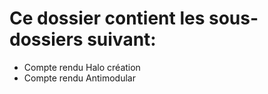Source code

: # Ce dossier contient les sous-dossiers suivant: 
* Compte rendu Halo création
* Compte rendu Antimodular




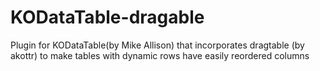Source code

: # KODataTable-dragable
Plugin for KODataTable(by Mike Allison) that incorporates dragtable (by akottr) to make tables with dynamic rows have easily reordered columns
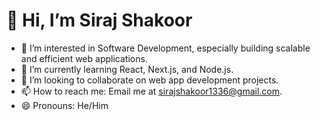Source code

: # 👋 Hi, I’m Siraj Shakoor

- 👀 I’m interested in Software Development, especially building scalable and efficient web applications.
- 🌱 I’m currently learning React, Next.js, and Node.js.
- 💞️ I’m looking to collaborate on web app development projects.
- 📫 How to reach me: Email me at sirajshakoor1336@gmail.com.
- 😄 Pronouns: He/Him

__________________________________________________

Exact wording is required throughout: write out all the records, but no pictures.

RESPONSE FOR THIS EXERCISE:
Source code

: # Ce dossier contient les sous-dossiers suivant: 
* Compte rendu Halo création
* Compte rendu Antimodular




Source code

: # KODataTable-dragable
Plugin for KODataTable(by Mike Allison) that incorporates dragtable (by akottr) to make tables with dynamic rows have easily reordered columns
Source code

: # 👋 Hi, I’m Siraj Shakoor

- 👀 I’m interested in Software Development, especially building scalable and efficient web applications.
- 🌱 I’m currently learning React, Next.js, and Node.js.
- 💞️ I’m looking to collaborate on web app development projects.
- 📫 How to reach me: Email me at sirajshakoor1336@gmail.com.
- 😄 Pronouns: He/Him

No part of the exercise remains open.